The Trees is gone know, demolished, the land awaiting redevelopment, though the McDonalds remains. A sign of the times perhaps.
Let me tell you another story. When I was 23 I again left Benbecula for a major city. This time I went to Prague, reasonably freshly minted BA (hons) in Theology in hand, recently broken up with my then fiancee, and with my parents encouragement not to get stuck in the relatively empty north west of Scotland. I was off to train as a Teacher of English as a Foreign Language, with a plan to spend a year in Prague and then go off to different countries every year, before heading home to become a minister, I still clung to the vaguest notion of faith then. However, now I didn't worry about heading to the pub for a bevvy, the long moralistic arm of the Free Church minister's disapproving righteous scowl couldn't make it to central Europe (I wasn't Free Church but the church I went to, while independent, had lots of connections in the Free Church on North Uist).
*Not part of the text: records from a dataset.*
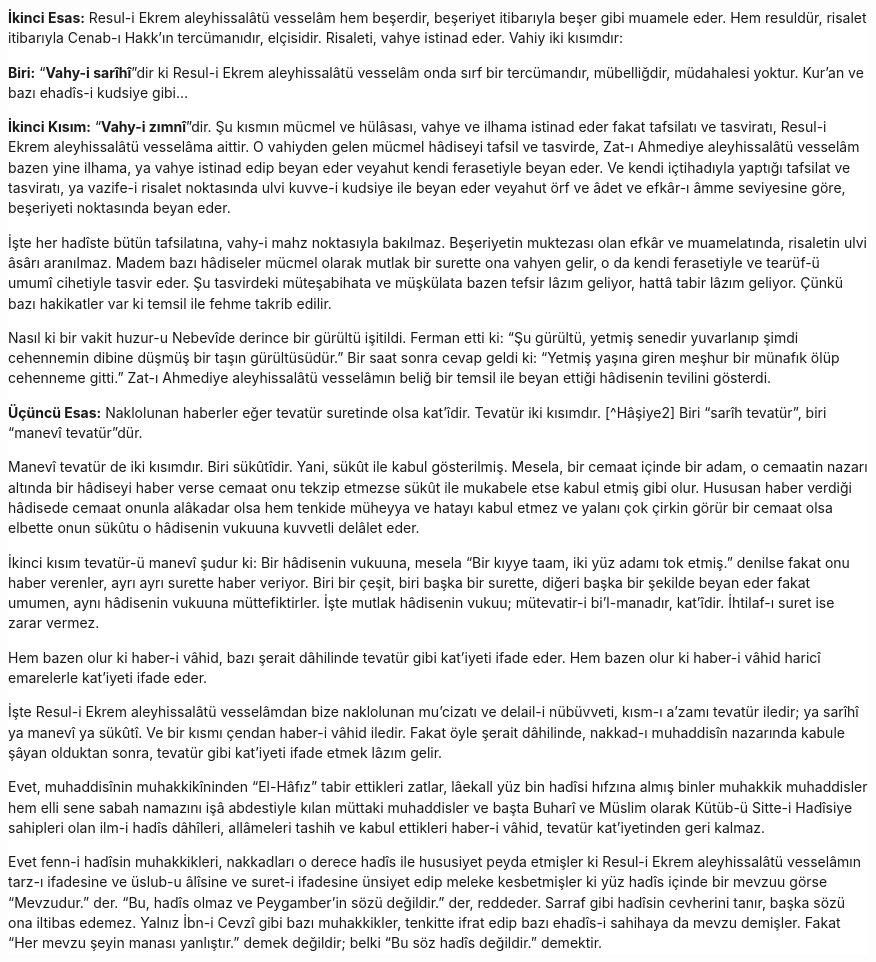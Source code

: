 **İkinci Esas:** Resul-i Ekrem aleyhissalâtü vesselâm hem beşerdir, beşeriyet itibarıyla beşer gibi muamele eder. Hem resuldür, risalet itibarıyla Cenab-ı Hakk’ın tercümanıdır, elçisidir. Risaleti, vahye istinad eder. Vahiy iki kısımdır:

**Biri:** “**Vahy-i sarîhî**”dir ki Resul-i Ekrem aleyhissalâtü vesselâm onda sırf bir tercümandır, mübelliğdir, müdahalesi yoktur. Kur’an ve bazı ehadîs-i kudsiye gibi…

**İkinci Kısım:** “**Vahy-i zımnî**”dir. Şu kısmın mücmel ve hülâsası, vahye ve ilhama istinad eder fakat tafsilatı ve tasviratı, Resul-i Ekrem aleyhissalâtü vesselâma aittir. O vahiyden gelen mücmel hâdiseyi tafsil ve tasvirde, Zat-ı Ahmediye aleyhissalâtü vesselâm bazen yine ilhama, ya vahye istinad edip beyan eder veyahut kendi ferasetiyle beyan eder. Ve kendi içtihadıyla yaptığı tafsilat ve tasviratı, ya vazife-i risalet noktasında ulvi kuvve-i kudsiye ile beyan eder veyahut örf ve âdet ve efkâr-ı âmme seviyesine göre, beşeriyeti noktasında beyan eder.

İşte her hadîste bütün tafsilatına, vahy-i mahz noktasıyla bakılmaz. Beşeriyetin muktezası olan efkâr ve muamelatında, risaletin ulvi âsârı aranılmaz. Madem bazı hâdiseler mücmel olarak mutlak bir surette ona vahyen gelir, o da kendi ferasetiyle ve tearüf-ü umumî cihetiyle tasvir eder. Şu tasvirdeki müteşabihata ve müşkülata bazen tefsir lâzım geliyor, hattâ tabir lâzım geliyor. Çünkü bazı hakikatler var ki temsil ile fehme takrib edilir.

Nasıl ki bir vakit huzur-u Nebevîde derince bir gürültü işitildi. Ferman etti ki: “Şu gürültü, yetmiş senedir yuvarlanıp şimdi cehennemin dibine düşmüş bir taşın gürültüsüdür.” Bir saat sonra cevap geldi ki: “Yetmiş yaşına giren meşhur bir münafık ölüp cehenneme gitti.” Zat-ı Ahmediye aleyhissalâtü vesselâmın beliğ bir temsil ile beyan ettiği hâdisenin tevilini gösterdi.

**Üçüncü Esas:** Naklolunan haberler eğer tevatür suretinde olsa kat’îdir. Tevatür iki kısımdır. [^Hâşiye2] Biri “sarîh tevatür”, biri “manevî tevatür”dür.

Manevî tevatür de iki kısımdır. Biri sükûtîdir. Yani, sükût ile kabul gösterilmiş. Mesela, bir cemaat içinde bir adam, o cemaatin nazarı altında bir hâdiseyi haber verse cemaat onu tekzip etmezse sükût ile mukabele etse kabul etmiş gibi olur. Hususan haber verdiği hâdisede cemaat onunla alâkadar olsa hem tenkide müheyya ve hatayı kabul etmez ve yalanı çok çirkin görür bir cemaat olsa elbette onun sükûtu o hâdisenin vukuuna kuvvetli delâlet eder.

İkinci kısım tevatür-ü manevî şudur ki: Bir hâdisenin vukuuna, mesela “Bir kıyye taam, iki yüz adamı tok etmiş.” denilse fakat onu haber verenler, ayrı ayrı surette haber veriyor. Biri bir çeşit, biri başka bir surette, diğeri başka bir şekilde beyan eder fakat umumen, aynı hâdisenin vukuuna müttefiktirler. İşte mutlak hâdisenin vukuu; mütevatir-i bi’l-manadır, kat’îdir. İhtilaf-ı suret ise zarar vermez.

Hem bazen olur ki haber-i vâhid, bazı şerait dâhilinde tevatür gibi kat’iyeti ifade eder. Hem bazen olur ki haber-i vâhid haricî emarelerle kat’iyeti ifade eder.

İşte Resul-i Ekrem aleyhissalâtü vesselâmdan bize naklolunan mu’cizatı ve delail-i nübüvveti, kısm-ı a’zamı tevatür iledir; ya sarîhî ya manevî ya sükûtî. Ve bir kısmı çendan haber-i vâhid iledir. Fakat öyle şerait dâhilinde, nakkad-ı muhaddisîn nazarında kabule şâyan olduktan sonra, tevatür gibi kat’iyeti ifade etmek lâzım gelir.

Evet, muhaddisînin muhakkikîninden “El-Hâfız” tabir ettikleri zatlar, lâekall yüz bin hadîsi hıfzına almış binler muhakkik muhaddisler hem elli sene sabah namazını işâ abdestiyle kılan müttaki muhaddisler ve başta Buharî ve Müslim olarak Kütüb-ü Sitte-i Hadîsiye sahipleri olan ilm-i hadîs dâhîleri, allâmeleri tashih ve kabul ettikleri haber-i vâhid, tevatür kat’iyetinden geri kalmaz.

Evet fenn-i hadîsin muhakkikleri, nakkadları o derece hadîs ile hususiyet peyda etmişler ki Resul-i Ekrem aleyhissalâtü vesselâmın tarz-ı ifadesine ve üslub-u âlîsine ve suret-i ifadesine ünsiyet edip meleke kesbetmişler ki yüz hadîs içinde bir mevzuu görse “Mevzudur.” der. “Bu, hadîs olmaz ve Peygamber’in sözü değildir.” der, reddeder. Sarraf gibi hadîsin cevherini tanır, başka sözü ona iltibas edemez. Yalnız İbn-i Cevzî gibi bazı muhakkikler, tenkitte ifrat edip bazı ehadîs-i sahihaya da mevzu demişler. Fakat “Her mevzu şeyin manası yanlıştır.” demek değildir; belki “Bu söz hadîs değildir.” demektir.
That first Sunday afternoon in Prague, having arrived that morning on the 24 hour bus from London (I hate flying), I sat in a pub/pizzeria in Černý Most with a 4 cheese pizza on my plate and a half litre of Velkopopovický Kozel in my glass. Kozel was still independent back then, before merging with Pilsner Urquell in 2002, and the beer was like nothing I had drunk before. A lager that was packed with hop flavour, finishing with a clean bite, and so moreish it would have been remiss not to have at least one more, no wonder the first phrases I mastered in Czech were 'pivo prosím' and 'ještě jedno'. While most of my friends stuck to the ubiquitous Gambrinus, I hunted out Kozel wherever I could, and happily one of the main expat brunch hangouts, Jama, had it on tap.
Kozel was the genesis of our theme for this Session, as this week they announced they are getting rid of the Kozel Premium, the 12° lager in their range, and sepia toned memories of those first years in the Mother of Cities came flooding back. Much like the beer, it was bittersweet.